Why I’m skeptical of moral circle expansion as a cause area

Epistemic status: Not particularly certain. I am very likely wrong about some or all of these points, and would like to hear counterarguments to these in the comments.

Many utilitarians and effective altruists advocate moral circle expansion as a cause area in order to reduce far future suffering. While I am a negative-leaning utilitarian, I am skeptical that moral circle expansion will result in less suffering in the future, and I could realistically see it contributing to active harm. Herein, I will discuss the reasons for my skepticism.

Orthogonality of values

For the purposes of this article, I will define a large moral circle as a utility function that extends to a large number of individuals, i.e. people with a large moral circle care about what happens to a large number of beings. The main problem I see with this is that people with a large moral circle are not necessarily utilitarians. Moral circle expansion combined with negative utilitarianism may be a good thing, but it will not necessarily be combined with negative utilitarianism in practice. A malevolent sadist who wants to cause as much suffering as possible could be considered to have a large moral circle, but their moral circle will result in making the world far worse if their values are put into practice. Religious fundamentalists who want to impose their morality on everyone also arguably have a large moral circle, but their values they want to force on everyone are based on religious principles rather than utilitarian considerations.

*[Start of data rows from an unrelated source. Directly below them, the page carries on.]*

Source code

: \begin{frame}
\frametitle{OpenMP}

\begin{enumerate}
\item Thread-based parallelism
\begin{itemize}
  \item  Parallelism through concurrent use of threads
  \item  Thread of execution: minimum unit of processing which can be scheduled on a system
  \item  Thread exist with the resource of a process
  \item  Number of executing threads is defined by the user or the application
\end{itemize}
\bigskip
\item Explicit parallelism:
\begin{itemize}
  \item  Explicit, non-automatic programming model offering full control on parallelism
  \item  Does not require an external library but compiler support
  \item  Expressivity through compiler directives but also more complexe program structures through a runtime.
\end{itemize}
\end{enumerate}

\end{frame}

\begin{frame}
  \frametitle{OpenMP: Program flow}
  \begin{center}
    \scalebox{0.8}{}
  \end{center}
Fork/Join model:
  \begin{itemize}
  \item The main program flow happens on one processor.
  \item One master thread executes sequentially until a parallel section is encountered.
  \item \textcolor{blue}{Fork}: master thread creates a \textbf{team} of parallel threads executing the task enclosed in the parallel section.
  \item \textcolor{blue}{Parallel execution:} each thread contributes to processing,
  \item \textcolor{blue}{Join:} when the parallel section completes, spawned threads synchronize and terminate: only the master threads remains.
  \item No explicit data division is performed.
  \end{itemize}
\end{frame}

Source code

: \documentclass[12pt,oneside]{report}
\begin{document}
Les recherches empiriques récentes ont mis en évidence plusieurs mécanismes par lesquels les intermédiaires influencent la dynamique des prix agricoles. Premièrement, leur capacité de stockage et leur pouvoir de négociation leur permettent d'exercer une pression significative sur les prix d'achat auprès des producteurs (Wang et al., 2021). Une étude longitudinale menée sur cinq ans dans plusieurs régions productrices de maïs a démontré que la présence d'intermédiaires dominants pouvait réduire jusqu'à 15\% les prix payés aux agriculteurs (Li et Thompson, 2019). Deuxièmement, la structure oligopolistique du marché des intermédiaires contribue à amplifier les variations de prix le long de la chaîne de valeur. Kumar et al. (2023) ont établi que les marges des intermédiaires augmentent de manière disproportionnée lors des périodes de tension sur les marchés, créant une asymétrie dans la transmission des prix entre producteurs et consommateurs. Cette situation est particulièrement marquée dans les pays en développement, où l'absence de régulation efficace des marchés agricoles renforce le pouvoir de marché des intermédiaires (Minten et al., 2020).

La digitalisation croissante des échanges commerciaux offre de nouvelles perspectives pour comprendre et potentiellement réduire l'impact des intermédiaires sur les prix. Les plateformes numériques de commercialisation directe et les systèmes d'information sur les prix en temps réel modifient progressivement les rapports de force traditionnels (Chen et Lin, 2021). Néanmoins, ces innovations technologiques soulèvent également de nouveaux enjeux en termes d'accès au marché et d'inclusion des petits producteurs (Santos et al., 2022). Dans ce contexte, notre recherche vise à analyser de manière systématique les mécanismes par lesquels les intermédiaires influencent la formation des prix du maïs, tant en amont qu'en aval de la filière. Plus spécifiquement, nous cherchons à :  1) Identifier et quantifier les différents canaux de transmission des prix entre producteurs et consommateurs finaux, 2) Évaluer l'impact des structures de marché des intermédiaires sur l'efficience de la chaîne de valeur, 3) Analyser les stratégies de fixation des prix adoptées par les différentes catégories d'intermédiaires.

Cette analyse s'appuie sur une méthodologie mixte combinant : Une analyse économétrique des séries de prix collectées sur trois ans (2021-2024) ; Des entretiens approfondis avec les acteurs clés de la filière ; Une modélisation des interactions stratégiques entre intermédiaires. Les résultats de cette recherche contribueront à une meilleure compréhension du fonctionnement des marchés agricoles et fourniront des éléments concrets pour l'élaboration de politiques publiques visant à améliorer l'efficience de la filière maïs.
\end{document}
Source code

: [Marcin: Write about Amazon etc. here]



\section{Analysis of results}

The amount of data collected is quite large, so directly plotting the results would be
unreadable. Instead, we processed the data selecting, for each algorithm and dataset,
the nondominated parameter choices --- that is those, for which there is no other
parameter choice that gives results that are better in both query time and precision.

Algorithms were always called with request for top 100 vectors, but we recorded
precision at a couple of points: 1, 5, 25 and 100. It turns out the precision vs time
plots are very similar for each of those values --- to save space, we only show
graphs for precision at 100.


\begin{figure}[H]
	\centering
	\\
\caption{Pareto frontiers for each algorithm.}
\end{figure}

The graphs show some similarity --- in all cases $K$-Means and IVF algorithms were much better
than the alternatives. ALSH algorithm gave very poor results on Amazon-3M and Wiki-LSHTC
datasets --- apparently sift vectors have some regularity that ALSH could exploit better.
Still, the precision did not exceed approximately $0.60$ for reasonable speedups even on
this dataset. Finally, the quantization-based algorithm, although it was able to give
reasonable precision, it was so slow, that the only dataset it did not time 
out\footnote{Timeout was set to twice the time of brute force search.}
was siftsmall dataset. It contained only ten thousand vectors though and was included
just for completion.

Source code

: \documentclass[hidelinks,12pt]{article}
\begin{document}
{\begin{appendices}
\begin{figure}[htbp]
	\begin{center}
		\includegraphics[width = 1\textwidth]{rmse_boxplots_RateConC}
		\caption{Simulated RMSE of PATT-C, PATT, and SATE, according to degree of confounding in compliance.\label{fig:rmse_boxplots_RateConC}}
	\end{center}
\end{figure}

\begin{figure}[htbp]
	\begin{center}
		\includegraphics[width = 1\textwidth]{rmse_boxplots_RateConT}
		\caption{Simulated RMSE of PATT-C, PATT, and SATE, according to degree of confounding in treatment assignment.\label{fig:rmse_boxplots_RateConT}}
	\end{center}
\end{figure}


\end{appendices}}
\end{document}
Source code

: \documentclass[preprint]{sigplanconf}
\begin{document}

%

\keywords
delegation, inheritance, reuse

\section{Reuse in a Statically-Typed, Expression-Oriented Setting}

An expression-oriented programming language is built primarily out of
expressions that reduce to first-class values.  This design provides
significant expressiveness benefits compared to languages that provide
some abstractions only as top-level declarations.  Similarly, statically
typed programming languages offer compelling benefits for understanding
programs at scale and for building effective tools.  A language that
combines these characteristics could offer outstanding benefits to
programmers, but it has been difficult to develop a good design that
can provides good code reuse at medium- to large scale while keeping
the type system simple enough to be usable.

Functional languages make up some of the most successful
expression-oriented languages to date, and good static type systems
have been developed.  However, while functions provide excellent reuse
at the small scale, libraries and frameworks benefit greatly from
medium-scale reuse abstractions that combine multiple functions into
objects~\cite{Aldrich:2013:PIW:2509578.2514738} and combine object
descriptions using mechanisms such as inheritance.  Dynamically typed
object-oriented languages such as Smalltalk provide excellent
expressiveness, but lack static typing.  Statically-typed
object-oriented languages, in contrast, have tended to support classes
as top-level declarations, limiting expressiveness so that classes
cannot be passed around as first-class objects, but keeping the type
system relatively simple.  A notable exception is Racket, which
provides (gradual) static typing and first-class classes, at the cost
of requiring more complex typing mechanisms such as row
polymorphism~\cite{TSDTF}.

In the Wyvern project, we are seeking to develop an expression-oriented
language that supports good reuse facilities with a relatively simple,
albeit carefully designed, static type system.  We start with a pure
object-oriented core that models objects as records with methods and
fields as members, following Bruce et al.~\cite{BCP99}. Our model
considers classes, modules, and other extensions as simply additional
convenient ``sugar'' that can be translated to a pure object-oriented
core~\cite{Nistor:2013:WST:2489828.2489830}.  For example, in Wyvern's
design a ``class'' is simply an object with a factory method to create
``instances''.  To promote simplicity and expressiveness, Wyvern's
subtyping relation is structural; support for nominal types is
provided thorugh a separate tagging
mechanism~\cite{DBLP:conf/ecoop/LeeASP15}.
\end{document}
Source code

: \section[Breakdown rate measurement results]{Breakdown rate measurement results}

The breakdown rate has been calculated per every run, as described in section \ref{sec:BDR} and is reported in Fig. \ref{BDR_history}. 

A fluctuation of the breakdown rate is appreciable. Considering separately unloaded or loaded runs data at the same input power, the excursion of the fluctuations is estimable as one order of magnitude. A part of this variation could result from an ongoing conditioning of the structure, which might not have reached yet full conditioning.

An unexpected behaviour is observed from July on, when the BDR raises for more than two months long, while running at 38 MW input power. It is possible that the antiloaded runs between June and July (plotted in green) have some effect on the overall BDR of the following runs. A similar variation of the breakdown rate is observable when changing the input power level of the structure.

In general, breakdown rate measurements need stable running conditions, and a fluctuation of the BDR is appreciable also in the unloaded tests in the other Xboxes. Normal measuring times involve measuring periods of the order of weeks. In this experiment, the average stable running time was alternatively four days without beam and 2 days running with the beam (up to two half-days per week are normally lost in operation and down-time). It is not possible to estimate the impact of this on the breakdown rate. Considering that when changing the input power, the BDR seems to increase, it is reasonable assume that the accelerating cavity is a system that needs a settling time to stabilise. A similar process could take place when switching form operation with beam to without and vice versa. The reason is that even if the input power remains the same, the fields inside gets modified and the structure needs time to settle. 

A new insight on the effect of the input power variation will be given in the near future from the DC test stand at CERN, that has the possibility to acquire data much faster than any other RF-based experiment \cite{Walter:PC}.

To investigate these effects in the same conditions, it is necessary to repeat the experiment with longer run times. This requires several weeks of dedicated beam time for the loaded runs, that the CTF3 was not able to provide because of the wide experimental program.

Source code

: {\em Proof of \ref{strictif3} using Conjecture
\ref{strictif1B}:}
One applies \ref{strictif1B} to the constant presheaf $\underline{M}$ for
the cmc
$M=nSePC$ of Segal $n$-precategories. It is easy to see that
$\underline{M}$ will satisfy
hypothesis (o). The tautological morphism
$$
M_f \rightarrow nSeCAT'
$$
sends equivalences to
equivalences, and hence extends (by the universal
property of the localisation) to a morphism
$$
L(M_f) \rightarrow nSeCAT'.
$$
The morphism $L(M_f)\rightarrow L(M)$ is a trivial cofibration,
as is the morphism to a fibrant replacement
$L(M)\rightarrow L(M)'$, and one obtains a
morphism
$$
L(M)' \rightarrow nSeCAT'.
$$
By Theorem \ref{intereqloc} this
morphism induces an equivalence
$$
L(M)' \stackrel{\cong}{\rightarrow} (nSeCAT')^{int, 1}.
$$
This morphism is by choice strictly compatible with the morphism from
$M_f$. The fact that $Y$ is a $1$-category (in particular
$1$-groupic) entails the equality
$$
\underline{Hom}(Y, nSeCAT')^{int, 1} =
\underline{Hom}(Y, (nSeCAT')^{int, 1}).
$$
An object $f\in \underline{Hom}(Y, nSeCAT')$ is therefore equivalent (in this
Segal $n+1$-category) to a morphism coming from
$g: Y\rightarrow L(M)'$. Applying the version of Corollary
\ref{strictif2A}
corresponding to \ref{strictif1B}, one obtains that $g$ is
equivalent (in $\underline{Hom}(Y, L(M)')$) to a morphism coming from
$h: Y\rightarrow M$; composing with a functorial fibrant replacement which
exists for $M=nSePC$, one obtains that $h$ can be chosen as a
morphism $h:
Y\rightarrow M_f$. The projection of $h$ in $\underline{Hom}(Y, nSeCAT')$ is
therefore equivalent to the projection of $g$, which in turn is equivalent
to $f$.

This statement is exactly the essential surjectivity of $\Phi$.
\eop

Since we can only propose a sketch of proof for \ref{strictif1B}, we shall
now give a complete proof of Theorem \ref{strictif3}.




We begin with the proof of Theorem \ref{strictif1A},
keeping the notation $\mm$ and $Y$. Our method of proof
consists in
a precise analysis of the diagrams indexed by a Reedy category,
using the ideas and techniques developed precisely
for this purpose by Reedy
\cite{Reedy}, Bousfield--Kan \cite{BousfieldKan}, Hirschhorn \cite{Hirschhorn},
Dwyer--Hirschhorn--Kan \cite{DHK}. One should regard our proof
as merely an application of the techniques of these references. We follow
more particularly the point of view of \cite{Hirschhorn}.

The dominance of life-focused values

In order to determine the effects of moral circle expansion, we need to determine which set of values individuals with large moral circles will have in the long run. I would argue that the most adaptive set of values are values that assert that life is sacred, and which value preserving and expanding life as much as possible. In the long run, the effects of this may become far more pronounced. The reason for this is simply because of the effects of natural selection. Individuals who value life will reproduce more than individuals who don’t. Religions like Christianity and Islam, for example, encourage their followers to proselityze their religions and promote natalist values, and both consider suicide to be sinful. Antinatalists generally do not reproduce, so any predisposition to antinatalism will tend to be weeded out of the population over time. Andrés Gómez Emilsson has argued that the future could potentially be dominated by “pure replicators″ that consist of valueless patterns that value replicating themselves and nothing else. Maladaptive values may only be able to exist within the Hansonian dreamtime, which will be supplanted by more adaptive value systems as the dreamtime subsides.

A recent example of the effects of a large moral circle without utilitarianism is the overturning of Roe v. Wade. Anti-abortion activists and the Supreme Court justices who overturned it have a large moral circle as defined above, since they want to impose their values on an entire country. But they are not utilitarians with suffering-focused values, and are instead motivated by religious principles and the belief that life is sacred.

People with large moral circles will likely want to create large populations of sentient beings. From the perspective of an antinatalist or EFIList, creating large amounts of sentient life would be doing active harm by creating large amounts of harm. Many environmentalists want to increase wild animal populations and prevent species from going extinct, yet it could be argued that utilitarians should advocate wildlife antinatalism in order to decrease suffering in nature. Antinatalists may therefore want to promote moral circle narrowing rather than expansion.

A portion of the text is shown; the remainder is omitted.